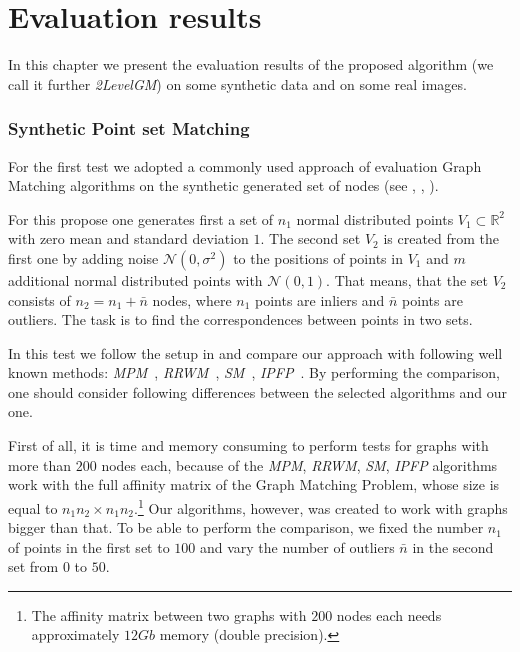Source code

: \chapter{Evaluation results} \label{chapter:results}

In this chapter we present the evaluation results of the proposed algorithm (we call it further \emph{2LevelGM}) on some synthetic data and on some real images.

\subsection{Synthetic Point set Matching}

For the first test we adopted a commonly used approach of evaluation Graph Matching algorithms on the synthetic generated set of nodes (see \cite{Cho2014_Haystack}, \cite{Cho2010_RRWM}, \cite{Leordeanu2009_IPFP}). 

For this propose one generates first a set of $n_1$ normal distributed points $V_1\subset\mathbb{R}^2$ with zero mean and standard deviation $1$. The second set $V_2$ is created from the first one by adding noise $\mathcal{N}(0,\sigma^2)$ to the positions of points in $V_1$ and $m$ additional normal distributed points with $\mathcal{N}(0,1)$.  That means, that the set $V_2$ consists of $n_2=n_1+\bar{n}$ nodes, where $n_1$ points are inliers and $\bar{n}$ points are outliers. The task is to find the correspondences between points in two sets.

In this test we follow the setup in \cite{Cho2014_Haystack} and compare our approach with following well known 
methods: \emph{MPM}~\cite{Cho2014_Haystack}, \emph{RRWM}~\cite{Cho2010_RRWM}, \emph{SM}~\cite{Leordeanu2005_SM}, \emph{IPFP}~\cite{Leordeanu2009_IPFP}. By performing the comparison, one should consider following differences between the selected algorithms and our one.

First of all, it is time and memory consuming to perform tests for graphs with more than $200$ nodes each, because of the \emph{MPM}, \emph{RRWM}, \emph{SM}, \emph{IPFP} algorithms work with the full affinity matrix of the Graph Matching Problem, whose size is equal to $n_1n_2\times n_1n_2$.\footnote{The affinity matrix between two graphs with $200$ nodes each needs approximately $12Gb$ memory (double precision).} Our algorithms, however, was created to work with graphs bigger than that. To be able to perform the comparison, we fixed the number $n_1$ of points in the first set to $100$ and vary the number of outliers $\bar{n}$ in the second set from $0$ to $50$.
=====
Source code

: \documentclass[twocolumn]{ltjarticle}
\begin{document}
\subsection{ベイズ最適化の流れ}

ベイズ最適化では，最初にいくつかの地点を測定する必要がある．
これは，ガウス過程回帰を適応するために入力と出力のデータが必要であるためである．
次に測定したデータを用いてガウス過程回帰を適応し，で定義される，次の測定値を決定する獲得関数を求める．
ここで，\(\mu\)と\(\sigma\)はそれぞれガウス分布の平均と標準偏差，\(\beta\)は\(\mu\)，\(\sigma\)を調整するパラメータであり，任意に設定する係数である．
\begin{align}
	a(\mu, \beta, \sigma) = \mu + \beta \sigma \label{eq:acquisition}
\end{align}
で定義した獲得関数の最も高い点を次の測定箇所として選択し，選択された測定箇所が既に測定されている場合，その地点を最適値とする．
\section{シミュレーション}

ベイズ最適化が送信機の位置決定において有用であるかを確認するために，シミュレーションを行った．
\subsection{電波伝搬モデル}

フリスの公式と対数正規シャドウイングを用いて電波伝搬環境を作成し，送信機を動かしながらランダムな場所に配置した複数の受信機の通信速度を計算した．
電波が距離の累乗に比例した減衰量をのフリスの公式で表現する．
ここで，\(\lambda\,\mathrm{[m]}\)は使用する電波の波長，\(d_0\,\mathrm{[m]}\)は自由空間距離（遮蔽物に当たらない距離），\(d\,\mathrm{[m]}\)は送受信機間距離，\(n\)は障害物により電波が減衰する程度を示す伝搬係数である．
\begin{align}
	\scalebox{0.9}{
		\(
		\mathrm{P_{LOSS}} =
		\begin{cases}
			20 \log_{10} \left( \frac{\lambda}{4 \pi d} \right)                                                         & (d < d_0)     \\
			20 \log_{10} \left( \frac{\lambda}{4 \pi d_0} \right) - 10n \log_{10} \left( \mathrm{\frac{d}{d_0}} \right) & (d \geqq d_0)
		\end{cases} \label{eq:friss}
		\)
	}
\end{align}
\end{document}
=====
PROBLEM DESCRIPTION. If a line of the entries holds the word "algorithms", copy it out.

OUTPUT FOR THIS TASK.
For the first test we adopted a commonly used approach of evaluation Graph Matching algorithms on the synthetic generated set of nodes (see \cite{Cho2014_Haystack}, \cite{Cho2010_RRWM}, \cite{Leordeanu2009_IPFP}). 
methods: \emph{MPM}~\cite{Cho2014_Haystack}, \emph{RRWM}~\cite{Cho2010_RRWM}, \emph{SM}~\cite{Leordeanu2005_SM}, \emph{IPFP}~\cite{Leordeanu2009_IPFP}. By performing the comparison, one should consider following differences between the selected algorithms and our one.
First of all, it is time and memory consuming to perform tests for graphs with more than $200$ nodes each, because of the \emph{MPM}, \emph{RRWM}, \emph{SM}, \emph{IPFP} algorithms work with the full affinity matrix of the Graph Matching Problem, whose size is equal to $n_1n_2\times n_1n_2$.\footnote{The affinity matrix between two graphs with $200$ nodes each needs approximately $12Gb$ memory (double precision).} Our algorithms, however, was created to work with graphs bigger than that. To be able to perform the comparison, we fixed the number $n_1$ of points in the first set to $100$ and vary the number of outliers $\bar{n}$ in the second set from $0$ to $50$.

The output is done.